Questions fréquentes
Quel montant PTZ en 2026 ?
Le montant dépend de votre tranche de revenus (T1 à T4), de la zone géographique et du coût de l’opération. Pour une maison neuve à 250 000 € en zone B1 pour un ménage tranche 1, comptez un PTZ de 100 000 à 120 000 €. Pour la tranche 4 sur le même projet, environ 20 000 à 24 000 €.
Qui a droit au PTZ 2026 ?
Les primo-accédants (n’ayant pas été propriétaires de leur résidence principale les 2 dernières années), sous plafonds de ressources qui dépendent de la zone géographique et de la taille du ménage, pour l’achat ou la construction de leur résidence principale.

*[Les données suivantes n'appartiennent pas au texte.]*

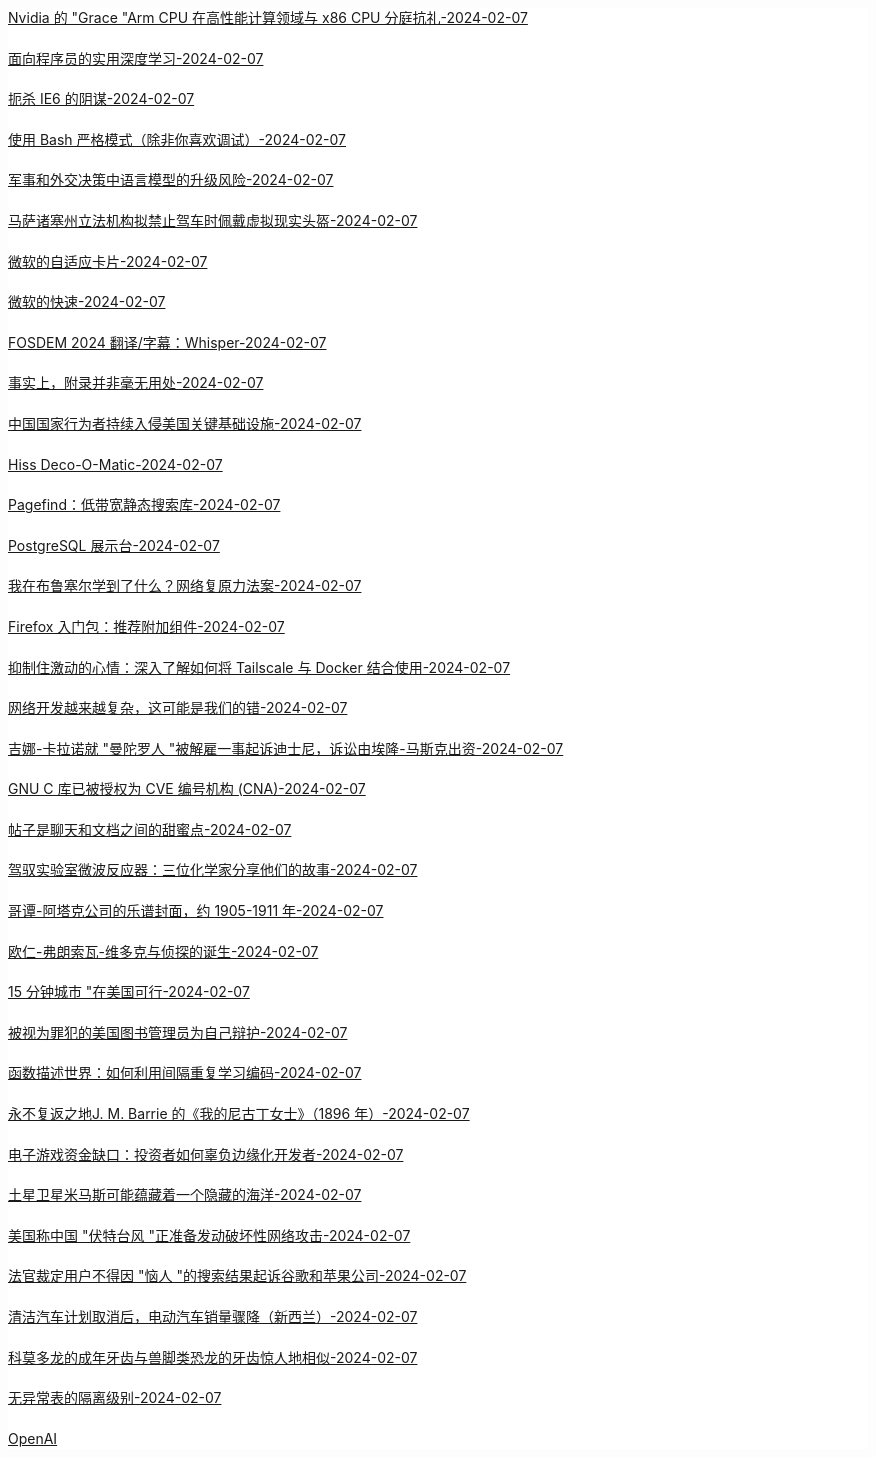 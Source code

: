 <a target=_blank rel=nofollow href="https://www.nextplatform.com/2024/02/06/nvidias-grace-arm-cpu-holds-its-own-against-x86-for-hpc/" >Nvidia 的 "Grace "Arm CPU 在高性能计算领域与 x86 CPU 分庭抗礼-2024-02-07</a><br/><br/><a target=_blank rel=nofollow href="https://course.fast.ai/" >面向程序员的实用深度学习-2024-02-07</a><br/><br/><a target=_blank rel=nofollow href="https://blog.chriszacharias.com/a-conspiracy-to-kill-ie6" >扼杀 IE6 的阴谋-2024-02-07</a><br/><br/><a target=_blank rel=nofollow href="http://redsymbol.net/articles/unofficial-bash-strict-mode/" >使用 Bash 严格模式（除非你喜欢调试）-2024-02-07</a><br/><br/><a target=_blank rel=nofollow href="https://arxiv.org/abs/2401.03408" >军事和外交决策中语言模型的升级风险-2024-02-07</a><br/><br/><a target=_blank rel=nofollow href="https://www.bostonglobe.com/2024/02/07/metro/legislature-proposed-ban-apples-vision-pro-driving/" >马萨诸塞州立法机构拟禁止驾车时佩戴虚拟现实头盔-2024-02-07</a><br/><br/><a target=_blank rel=nofollow href="https://adaptivecards.io/" >微软的自适应卡片-2024-02-07</a><br/><br/><a target=_blank rel=nofollow href="https://www.fast.design/" >微软的快速-2024-02-07</a><br/><br/><a target=_blank rel=nofollow href="https://jonatron.github.io/fosdem2024whisper/" >FOSDEM 2024 翻译/字幕：Whisper-2024-02-07</a><br/><br/><a target=_blank rel=nofollow href="https://www.npr.org/sections/health-shots/2024/02/02/1228474984/appendix-function-appendicitis-gut-health" >事实上，附录并非毫无用处-2024-02-07</a><br/><br/><a target=_blank rel=nofollow href="https://www.cisa.gov/news-events/cybersecurity-advisories/aa24-038a" >中国国家行为者持续入侵美国关键基础设施-2024-02-07</a><br/><br/><a target=_blank rel=nofollow href="http://ratfactor.com/hiss/decos.html" >Hiss Deco-O-Matic-2024-02-07</a><br/><br/><a target=_blank rel=nofollow href="https://pagefind.app/" >Pagefind：低带宽静态搜索库-2024-02-07</a><br/><br/><a target=_blank rel=nofollow href="https://github.com/oslabs-beta/SQLens" >PostgreSQL 展示台-2024-02-07</a><br/><br/><a target=_blank rel=nofollow href="https://blog.nlnetlabs.nl/what-i-learned-in-brussels-the-cyber-resilience-act/" >我在布鲁塞尔学到了什么？网络复原力法案-2024-02-07</a><br/><br/><a target=_blank rel=nofollow href="https://www.johnmaguire.me/blog/firefox-starter-pack-recommended-addons/" >Firefox 入门包：推荐附加组件-2024-02-07</a><br/><br/><a target=_blank rel=nofollow href="https://tailscale.com/blog/docker-tailscale-guide" >抑制住激动的心情：深入了解如何将 Tailscale 与 Docker 结合使用-2024-02-07</a><br/><br/><a target=_blank rel=nofollow href="https://www.smashingmagazine.com/2024/02/web-development-getting-too-complex/" >网络开发越来越复杂，这可能是我们的错-2024-02-07</a><br/><br/><a target=_blank rel=nofollow href="https://www.hollywoodreporter.com/business/business-news/gina-carano-sues-disney-mandalorian-firing-lawsuit-elon-musk-1235817466/" >吉娜-卡拉诺就 "曼陀罗人 "被解雇一事起诉迪士尼，诉讼由埃隆-马斯克出资-2024-02-07</a><br/><br/><a target=_blank rel=nofollow href="https://sourceware.org/pipermail/libc-announce/2024/000039.html" >GNU C 库已被授权为 CVE 编号机构 (CNA)-2024-02-07</a><br/><br/><a target=_blank rel=nofollow href="https://app.campsite.co/campsite/p/notes/41qc96btts19" >帖子是聊天和文档之间的甜蜜点-2024-02-07</a><br/><br/><a target=_blank rel=nofollow href="https://www.chemistryworld.com/research/riding-the-microwave-three-chemists-share-their-stories/4018792.article" >驾驭实验室微波反应器：三位化学家分享他们的故事-2024-02-07</a><br/><br/><a target=_blank rel=nofollow href="https://publicdomainreview.org/collection/gotham-attucks/" >哥谭-阿塔克公司的乐谱封面，约 1905-1911 年-2024-02-07</a><br/><br/><a target=_blank rel=nofollow href="https://publicdomainreview.org/essay/eugene-francois-vidocq-and-the-birth-of-the-detective/" >欧仁-弗朗索瓦-维多克与侦探的诞生-2024-02-07</a><br/><br/><a target=_blank rel=nofollow href="https://www.bloomberg.com/news/articles/2024-02-05/new-research-shows-the-15-minute-city-can-work-in-the-us" >15 分钟城市 "在美国可行-2024-02-07</a><br/><br/><a target=_blank rel=nofollow href="https://www.nytimes.com/2024/02/03/us/book-bans-librarians.html" >被视为罪犯的美国图书管理员为自己辩护-2024-02-07</a><br/><br/><a target=_blank rel=nofollow href="https://experimentallearning.substack.com/p/functions-describe-the-world-how" >函数描述世界：如何利用间隔重复学习编码-2024-02-07</a><br/><br/><a target=_blank rel=nofollow href="https://publicdomainreview.org/collection/my-lady-nicotine/" >永不复返之地J. M. Barrie 的《我的尼古丁女士》（1896 年）-2024-02-07</a><br/><br/><a target=_blank rel=nofollow href="https://www.polygon.com/24058266/video-game-industry-funding-gap" >电子游戏资金缺口：投资者如何辜负边缘化开发者-2024-02-07</a><br/><br/><a target=_blank rel=nofollow href="https://www.sciencenews.org/article/saturn-moon-mimas-hidden-ocean" >土星卫星米马斯可能蕴藏着一个隐藏的海洋-2024-02-07</a><br/><br/><a target=_blank rel=nofollow href="https://www.theregister.com/2024/02/07/us_chinas_volt_typhoon_attacks/" >美国称中国 "伏特台风 "正准备发动破坏性网络攻击-2024-02-07</a><br/><br/><a target=_blank rel=nofollow href="https://arstechnica.com/tech-policy/2024/02/judge-tosses-lawsuit-alleging-googles-apple-deal-ruined-search-for-everyone/" >法官裁定用户不得因 "恼人 "的搜索结果起诉谷歌和苹果公司-2024-02-07</a><br/><br/><a target=_blank rel=nofollow href="https://newsroom.co.nz/2024/02/07/ev-sales-plummet-after-clean-car-discount-scrapped/" >清洁汽车计划取消后，电动汽车销量骤降（新西兰）-2024-02-07</a><br/><br/><a target=_blank rel=nofollow href="https://phys.org/news/2024-02-adult-komodo-teeth-similar-theropod.html" >科莫多龙的成年牙齿与兽脚类恐龙的牙齿惊人地相似-2024-02-07</a><br/><br/><a target=_blank rel=nofollow href="https://www.cockroachlabs.com/blog/232-read-committed-no-more-anomaly-tables/" >无异常表的隔离级别-2024-02-07</a><br/><br/><a target=_blank rel=nofollow href="https://www.forbes.com/sites/sarahemerson/2024/02/07/openais-lobbyists-are-targeting-the-pentagon-and-other-defense-agencies/" >OpenAI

Que change le PTZ en 2026 ?
Le PTZ 2026 reste stable par rapport à sa version d’avril 2025 : ouverture à la maison individuelle neuve sur tout le territoire, dispositif prolongé jusqu’à fin 2027, plafonds de ressources indexés. Le changement majeur date de 2025 avec la réouverture à la maison neuve en zones B2 et C.
Comment calculer le montant du PTZ pour 2026 ?
Coût de l’opération plafonné selon la zone × quotité applicable selon votre tranche de revenus (10 à 50 %). Le simulateur ANIL calcule votre cas précis gratuitement en quelques minutes.
Quel est le montant du PTZ pour un logement ancien en 2026 ?
Le PTZ ancien avec travaux (rénovation énergétique représentant au moins 25 % du coût total) suit la même logique que le neuf, avec les mêmes tranches et quotités. Il est ouvert dans toutes les zones.
Est-il possible d’acheter un logement neuf avec un PTZ ?
Oui, c’est même la vocation principale du PTZ 2026 depuis la réforme d’avril 2025. La maison individuelle neuve est éligible sur tout le territoire, y compris en zones rurales B2 et C.
Quels sont les inconvénients d’un prêt à taux zéro ?
Plafonds de ressources qui excluent les revenus intermédiaires, complexité du montage, obligation d’occuper le logement comme résidence principale au moins 8 mois par an pendant toute la durée du PTZ, interdiction de louer pendant les premières années, effets de seuil aux tranches de revenus.